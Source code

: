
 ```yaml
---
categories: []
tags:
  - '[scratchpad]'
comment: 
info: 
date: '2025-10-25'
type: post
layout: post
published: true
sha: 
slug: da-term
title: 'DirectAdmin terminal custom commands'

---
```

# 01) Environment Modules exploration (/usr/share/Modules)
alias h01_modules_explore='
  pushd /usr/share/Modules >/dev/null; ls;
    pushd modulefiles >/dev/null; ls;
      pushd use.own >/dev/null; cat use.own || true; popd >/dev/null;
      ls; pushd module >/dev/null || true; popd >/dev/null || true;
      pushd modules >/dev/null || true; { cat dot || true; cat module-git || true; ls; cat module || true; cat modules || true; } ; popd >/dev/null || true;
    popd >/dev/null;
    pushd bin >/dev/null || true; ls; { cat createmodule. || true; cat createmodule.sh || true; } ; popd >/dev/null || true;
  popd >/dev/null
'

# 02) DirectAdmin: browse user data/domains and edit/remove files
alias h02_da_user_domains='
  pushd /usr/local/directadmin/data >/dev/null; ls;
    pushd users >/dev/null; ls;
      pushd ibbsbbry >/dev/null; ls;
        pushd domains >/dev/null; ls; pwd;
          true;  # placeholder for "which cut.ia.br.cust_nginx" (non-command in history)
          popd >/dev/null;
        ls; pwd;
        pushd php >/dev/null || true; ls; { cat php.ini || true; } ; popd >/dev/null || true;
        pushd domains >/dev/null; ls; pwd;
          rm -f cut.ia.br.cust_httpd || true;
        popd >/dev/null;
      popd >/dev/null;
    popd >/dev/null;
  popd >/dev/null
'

------------

The whole listing above is to be transcribed exactly, line for line.

Source code

:
 ```yaml
---
categories: []
tags:
  - '[scratchpad]'
comment: 
info: 
date: '2025-10-25'
type: post
layout: post
published: true
sha: 
slug: da-term
title: 'DirectAdmin terminal custom commands'

---
```

# 01) Environment Modules exploration (/usr/share/Modules)
alias h01_modules_explore='
  pushd /usr/share/Modules >/dev/null; ls;
    pushd modulefiles >/dev/null; ls;
      pushd use.own >/dev/null; cat use.own || true; popd >/dev/null;
      ls; pushd module >/dev/null || true; popd >/dev/null || true;
      pushd modules >/dev/null || true; { cat dot || true; cat module-git || true; ls; cat module || true; cat modules || true; } ; popd >/dev/null || true;
    popd >/dev/null;
    pushd bin >/dev/null || true; ls; { cat createmodule. || true; cat createmodule.sh || true; } ; popd >/dev/null || true;
  popd >/dev/null
'

# 02) DirectAdmin: browse user data/domains and edit/remove files
alias h02_da_user_domains='
  pushd /usr/local/directadmin/data >/dev/null; ls;
    pushd users >/dev/null; ls;
      pushd ibbsbbry >/dev/null; ls;
        pushd domains >/dev/null; ls; pwd;
          true;  # placeholder for "which cut.ia.br.cust_nginx" (non-command in history)
          popd >/dev/null;
        ls; pwd;
        pushd php >/dev/null || true; ls; { cat php.ini || true; } ; popd >/dev/null || true;
        pushd domains >/dev/null; ls; pwd;
          rm -f cut.ia.br.cust_httpd || true;
        popd >/dev/null;
      popd >/dev/null;
    popd >/dev/null;
  popd >/dev/null
'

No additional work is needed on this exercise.